I will have literally tens of millions of instances of some class MyClass and want to minimize its memory size. The question of measuring how much space an object takes in the memory was discussed in Find out the size of a .net object I decided to follow Jon Skeet's suggestion, and this is my code:

   // Edit: This line is "dangerous and foolish" :-) 
   // (However, commenting it does not change the result)
   // [StructLayout(LayoutKind.Sequential, Pack = 1)]
   public class MyClass       
   {
      public bool isit;
      public MyClass nextRight;
      public MyClass nextDown;
   }

   class Program
   {
      static void Main(string[] args)
      {
         var a1 = new MyClass(); //to prevent JIT code mangling the result (Skeet)
         var before = GC.GetTotalMemory(true);   
         MyClass[] arr = new MyClass[10000];
         for (int i = 0; i < 10000; i++)
            arr[i] = new MyClass(); 

         var after = GC.GetTotalMemory(true);

         var per = (after - before) / 10000.0;
         Console.WriteLine("Before: {0} After: {1} Per: {2}", before, after, per);
         Console.ReadLine();
      }
   }

I run the program on 64 bit Windows, Choose "release", platform target: "any cpu", and choose "optimize code" (The options only matter if I explicitly target x86) The result is, sadly, 48 bytes per instance.

My calculation would be 8 bytes per reference, plus 1 byte for bool plus some ~8byte overhead.

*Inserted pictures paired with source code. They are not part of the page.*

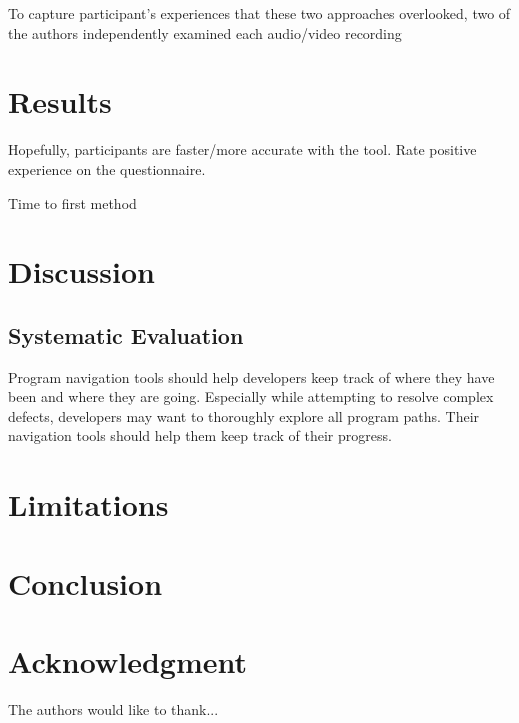 \documentclass[conference]{IEEEtran}
\begin{document}
To capture participant's experiences that these two approaches overlooked, two of the authors independently examined each audio/video recording 

\section{Results}
Hopefully, participants are faster/more accurate with the tool. Rate positive experience on the questionnaire.

Time to first method

\section{Discussion}


\subsection{Systematic Evaluation}
Program navigation tools should help developers keep track of where they have been and where they are going. Especially while attempting to resolve complex defects, developers may want to thoroughly explore all program paths. Their navigation tools should help them keep track of their progress.


\section{Limitations}

\section{Conclusion}

\section*{Acknowledgment}

The authors would like to thank...













\end{document}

What is going on? Is this a conspiracy to keep RAM prices high and/or let non-Microsoft code bloat? Well, ok, I guess my real question is: what am I doing wrong, or how can I minimize the size of MyClass?

Edit: I apologize for being sloppy in my question, I edited a couple of identifier names. My concrete and immediate concern was to build a "2-dim linked-list" as a sparse boolean matrice implementation, where I can get an enumeration of set values in a given row/column easily. [Of course that means I have to also store the x,y coordinates on the class, which makes my idea even less feasible]

Community
  • 1
  • 1
Ali Ferhat
  • 2,511
  • 17
  • 24
  • 6
    Wait, you are packing on one-byte boundaries and you have a one-byte struct *before a bunch of references*? **Do you have any idea how dangerous and foolish that is?** The performance and correctness of the runtime on many architectures is predicated on pointers being aligned correctly! Volatility and atomicity semantics in particular are *completely* dependent upon alignment being correct. If the runtime is actually following your instructions and misaligning those pointers by a byte then you are going to have big problems. – Eric Lippert Jan 17 '12 at 16:03
  • I think we'd have to see your `MyClass` code to help on that question. – AllenG Jan 17 '12 at 16:03
  • Mr.Lippert, no I'don't have any idea, please correct me, I don't care about the layout, I was only trying to reduce the size. – Ali Ferhat Jan 17 '12 at 16:08
  • @AllenG : this is pretty much the implementation except there will be properties not fields. I'm experimenting with the idea of using a "2-dim linked-list" for a sparse boolean matrice implementation. – Ali Ferhat Jan 17 '12 at 16:11
  • It would only have saved space if you had them in an array and they were value types. They'd still have the issues @EricLippert pointed out, and if perhaps more. And of course, it wouldn't work having a reference to their own type as fields any more. – Jon Hanna Jan 17 '12 at 16:29

3 Answers3

27

Approach the problem from the other end. Rather than asking yourself "how can I make this data structure smaller and still have tens of millions of them allocated?" ask yourself "how can I represent this data using a completely different data structure that is far more compact?"

It looks like you are building a doubly-linked list of bools, which, as you note, uses thirty to fifty times more memory than it needs to. Is there some reason why you're not simply using a BitArray to store your list of bools?

UPDATE:

in fact I was trying to implement a sparse boolean two-dimensional matrix

Well why didn't you say so in the first place?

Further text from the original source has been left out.